> **Data provided**
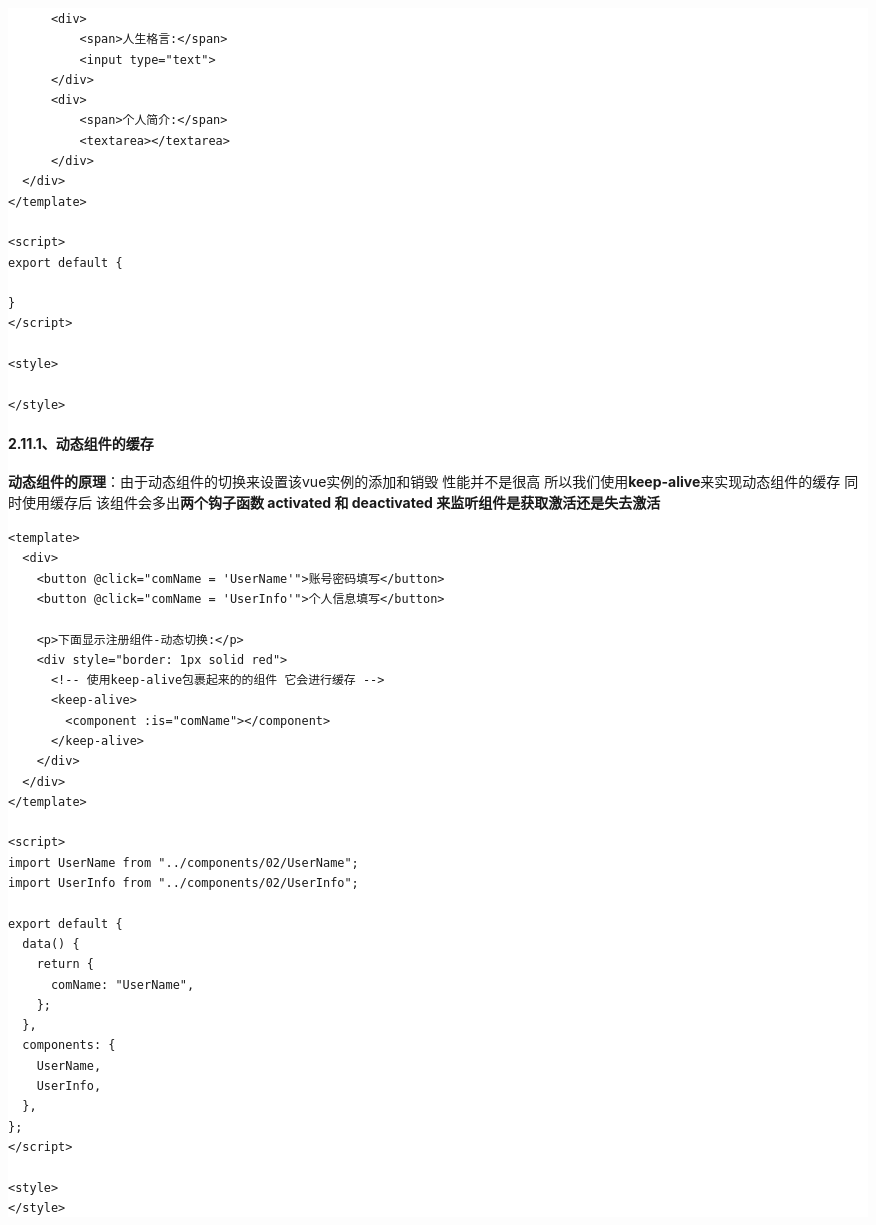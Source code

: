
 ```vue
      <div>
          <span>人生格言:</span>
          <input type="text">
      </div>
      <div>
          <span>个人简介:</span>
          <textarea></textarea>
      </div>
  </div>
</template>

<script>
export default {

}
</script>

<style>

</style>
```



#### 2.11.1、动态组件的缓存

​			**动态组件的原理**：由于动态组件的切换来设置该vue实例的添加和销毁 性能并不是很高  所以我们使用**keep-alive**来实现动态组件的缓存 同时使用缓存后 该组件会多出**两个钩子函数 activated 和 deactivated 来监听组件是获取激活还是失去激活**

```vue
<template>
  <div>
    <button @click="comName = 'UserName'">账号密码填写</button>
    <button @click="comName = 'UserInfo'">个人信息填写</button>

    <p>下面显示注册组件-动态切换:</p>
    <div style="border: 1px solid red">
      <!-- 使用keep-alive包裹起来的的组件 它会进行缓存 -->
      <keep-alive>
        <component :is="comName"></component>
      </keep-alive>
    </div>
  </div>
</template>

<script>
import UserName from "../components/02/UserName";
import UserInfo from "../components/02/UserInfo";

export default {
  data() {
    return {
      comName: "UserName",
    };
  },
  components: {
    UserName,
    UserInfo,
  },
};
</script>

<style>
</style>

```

--

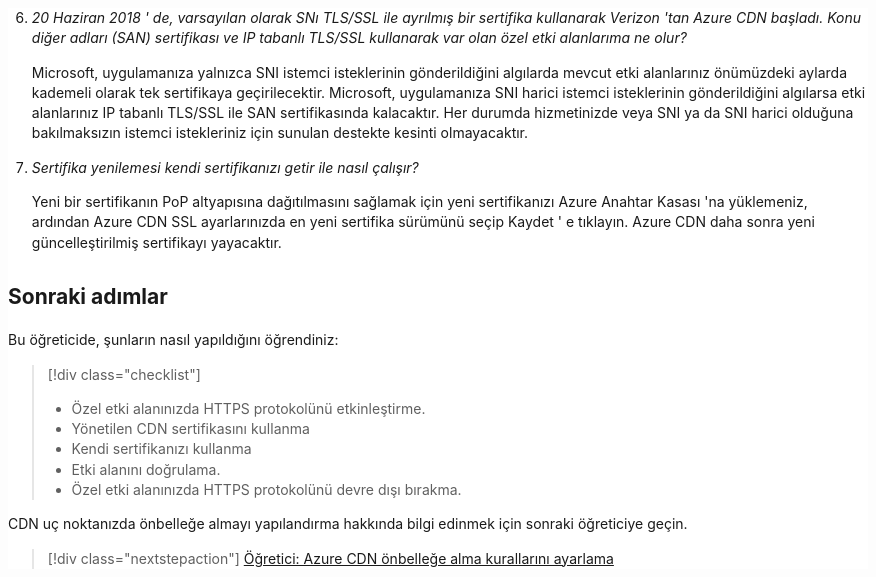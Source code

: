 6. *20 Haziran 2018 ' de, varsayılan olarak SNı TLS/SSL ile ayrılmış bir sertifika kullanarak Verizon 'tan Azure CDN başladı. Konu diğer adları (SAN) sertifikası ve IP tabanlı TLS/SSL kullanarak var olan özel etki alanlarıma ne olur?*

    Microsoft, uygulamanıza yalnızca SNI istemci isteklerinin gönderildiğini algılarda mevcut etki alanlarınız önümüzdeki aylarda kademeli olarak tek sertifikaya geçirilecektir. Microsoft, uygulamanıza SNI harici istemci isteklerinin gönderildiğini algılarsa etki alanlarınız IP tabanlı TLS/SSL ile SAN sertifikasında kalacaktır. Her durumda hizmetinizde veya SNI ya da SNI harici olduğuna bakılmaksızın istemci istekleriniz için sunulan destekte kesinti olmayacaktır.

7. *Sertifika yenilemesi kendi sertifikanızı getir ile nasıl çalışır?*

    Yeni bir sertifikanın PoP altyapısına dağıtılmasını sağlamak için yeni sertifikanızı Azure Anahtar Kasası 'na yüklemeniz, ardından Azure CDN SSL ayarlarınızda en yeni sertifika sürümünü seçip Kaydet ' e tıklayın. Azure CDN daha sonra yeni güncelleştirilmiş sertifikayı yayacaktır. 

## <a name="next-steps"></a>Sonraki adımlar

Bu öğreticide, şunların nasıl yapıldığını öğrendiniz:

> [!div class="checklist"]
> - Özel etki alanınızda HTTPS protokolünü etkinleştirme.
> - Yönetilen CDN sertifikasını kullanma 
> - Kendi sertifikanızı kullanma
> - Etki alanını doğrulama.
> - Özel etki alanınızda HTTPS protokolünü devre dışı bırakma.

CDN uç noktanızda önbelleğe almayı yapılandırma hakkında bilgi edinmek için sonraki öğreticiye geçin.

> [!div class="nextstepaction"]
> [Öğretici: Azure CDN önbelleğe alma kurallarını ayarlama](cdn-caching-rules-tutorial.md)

> **Exercise**
Scan the material for lines with the word "class", and copy each line you find.

> **Exercise output**
> [!div class="checklist"]
> [!div class="nextstepaction"]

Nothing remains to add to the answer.